My husband went with her and I sat by myself in the delivery room for about an hour, feeling high on endorphins and very alone. I texted my parents that she was born, getting oxygen, doing fine. When they wheeled me down to the NICU to see her, the nurse was busy and quiet. A doctor came to see us and explained that she had multiple birth defects and would be transferred to the children’s hospital for immediate surgery. She gave us a few pages printed off from WebMD and left.
Suddenly, we were the people with the scary story. One minute, excited new parents; the next, the terrified parents of a critically sick baby.

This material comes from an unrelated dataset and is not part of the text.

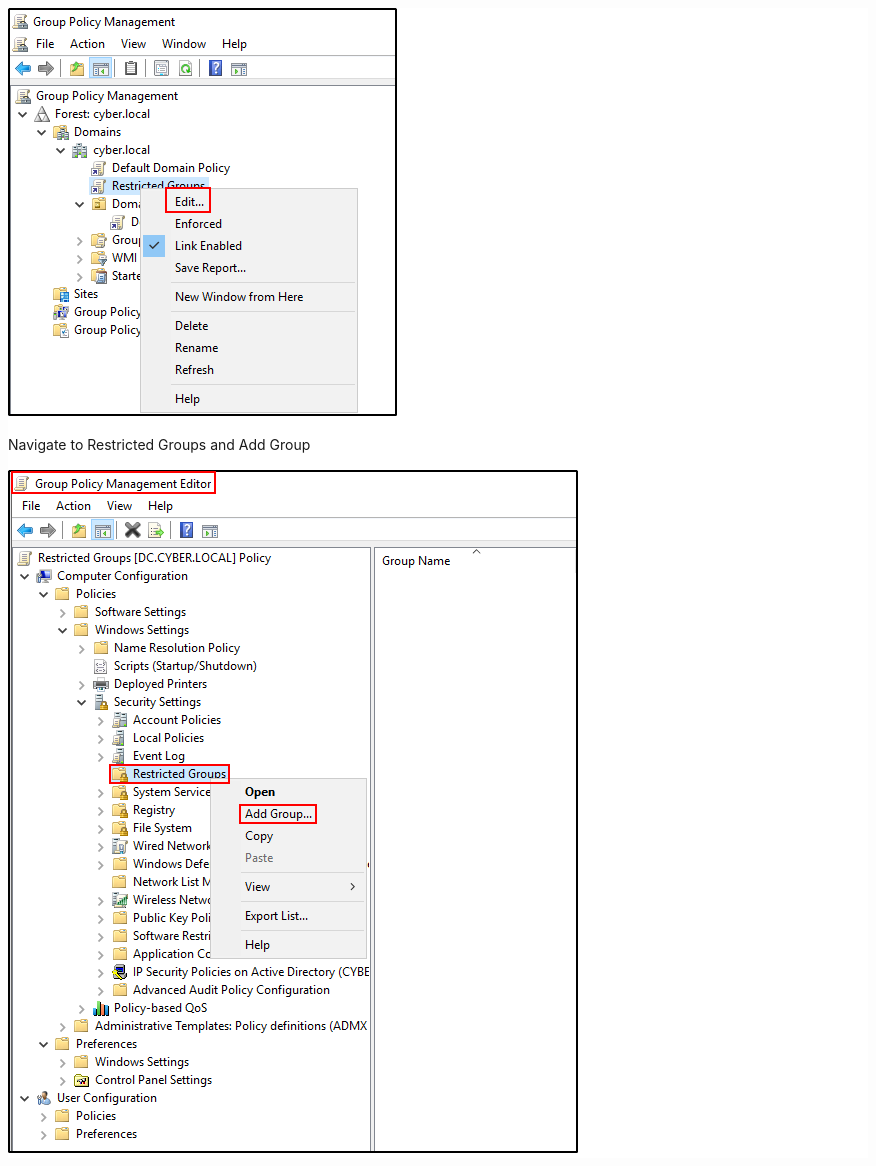 ![image.png](image%2070.png)

Navigate to Restricted Groups and Add Group

![image.png](image%2071.png)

It’s impossible to know how you will react in that moment, but I think that’s where the core of our souls lives. My husband sobbed briefly, then went into superhero information-gathering mode. My brain scattered into a million pieces and all I could do was hold her tiny hand and apologize. We survived her birthday on adrenaline, faith, coffee, and the kindness of nurses.
When we were coherent enough to string more than a few words together, we spread the news to family and friends. I hated knowing that people would get my email, gasp, and talk about how terrible it was in hushed voices over their morning coffee. I knew they would think about us throughout the day but keep their plans to go out for dinner or take the dogs for a walk, while we were trapped in a hospital room with wires and beeping and that metallic taste of fear in our mouths.

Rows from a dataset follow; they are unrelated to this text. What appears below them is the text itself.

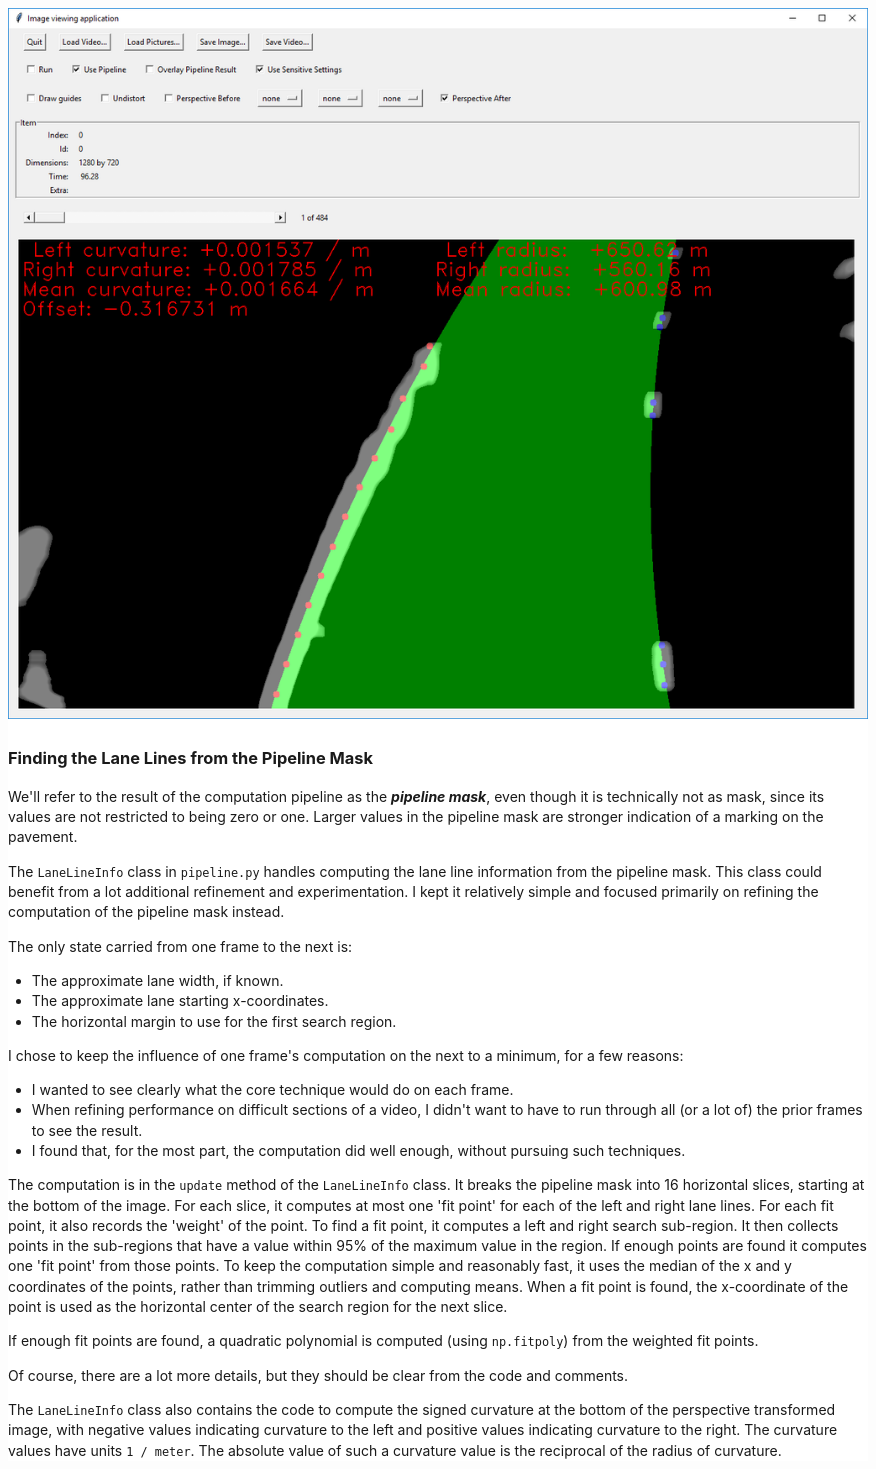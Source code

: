   ![alt text][image8]

### Finding the Lane Lines from the Pipeline Mask

We'll refer to the result of the computation pipeline as the ***pipeline mask***, even though it is technically not as mask, since its
values are not restricted to being zero or one. Larger values in the pipeline mask are stronger indication of a marking on the
pavement.

The `LaneLineInfo` class in `pipeline.py` handles computing the lane line information from the pipeline mask. This class could
benefit from a lot additional refinement and experimentation. I kept it relatively simple and focused primarily on refining the
computation of the pipeline mask instead.

The only state carried from one frame to the next is:
* The approximate lane width, if known.
* The approximate lane starting x-coordinates.
* The horizontal margin to use for the first search region.

I chose to keep the influence of one frame's computation on the next to a minimum, for a few reasons:
* I wanted to see clearly what the core technique would do on each frame.
* When refining performance on difficult sections of a video, I didn't want to have to run through all
(or a lot of) the prior frames to see the result.
* I found that, for the most part, the computation did well enough, without pursuing such techniques.

The computation is in the `update` method of the `LaneLineInfo` class. It breaks the pipeline mask into
16 horizontal slices, starting at the bottom of the image. For each slice, it computes at most one
'fit point' for each of the left and right lane lines. For each fit point, it also records the 'weight'
of the point. To find a fit point, it computes a left and right search sub-region. It then collects points
in the sub-regions that have a value within 95% of the maximum value in the region. If enough points
are found it computes one 'fit point' from those points. To keep the computation simple and reasonably fast,
it uses the median of the x and y coordinates of the points, rather than trimming outliers and computing
means. When a fit point is found, the x-coordinate of the point is used as the horizontal center of the search
region for the next slice.

If enough fit points are found, a quadratic polynomial is computed (using `np.fitpoly`) from the weighted
fit points.

Of course, there are a lot more details, but they should be clear from the code and comments.

The `LaneLineInfo` class also contains the code to compute the signed curvature at the bottom of the
perspective transformed image, with negative values indicating curvature to the left and positive values
indicating curvature to the right. The curvature values have units `1 / meter`. The absolute value of
such a curvature value is the reciprocal of the radius of curvature.


[//]: # (Image References)
[image0]: ./images/screen_shot.png "screen shot"
[image1]: ./images/hsv_v_pool_1.3.png "pool 1.3"
[image2]: ./images/unwarped_sobelx.png "sobelx"
[image3]: ./images/hsv_v.png "hsv v"
[image4]: ./images/hsv_s.png "hsv s"
[image5]: ./images/hls_s.png "hls s"
[image6]: ./images/sobel_on_challenge.png "sobel challenge"
[image7]: ./images/hsv_v_pool_tar.png "pool tar"
[image8]: ./images/pipeline_challenge.png "pipeline challenge"
[image9]: ./images/calibration2.jpg "calib2"
[image10]: ./images/calibration2_fixed.jpg "calib2 fixed"
[image11]: ./images/distorted_frame.jpg "distorted"
[image12]: ./images/undistorted_frame.jpg "undistorted"
[image13]: ./images/pipeline_mask.jpg "pipeline mask"
[image14]: ./images/persp_guides.png "perspective guides"
[image15]: ./images/rendered_lane_lines.png "rendered lane lines"
[image16]: ./images/overlay.png "overlay"
[image17]: ./images/pool_hsv_v.png "pool hsv-v"
[image18]: ./images/pool_hls_s.png "pool hls-s"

We survived those six weeks in the NICU because we had no other choice. There was no extraordinary power or strength. It was simply that the clock kept ticking and our hearts kept beating that we made it through. Yes, we had prayer and incredible support from our family and friends to hold us up, and a quote that I misremembered from this article: “I can’t go on. I go on.” But the most honest truth is that we didn’t have some special power to deal with the fear and uncertainty. We may have gained some in the process (along with the ability to interpret O2 stats, x-rays, and modified barium swallow studies), but only because it was necessary to survive.
I wish I could say we were on the other side of this whole thing, but we have at least another six months of surgeries and complications. Thankfully we have built up stamina like you build up muscles at the gym—slowly, painfully, and with persistence. And having an awesome kid who smiles at every doctor doesn’t hurt either.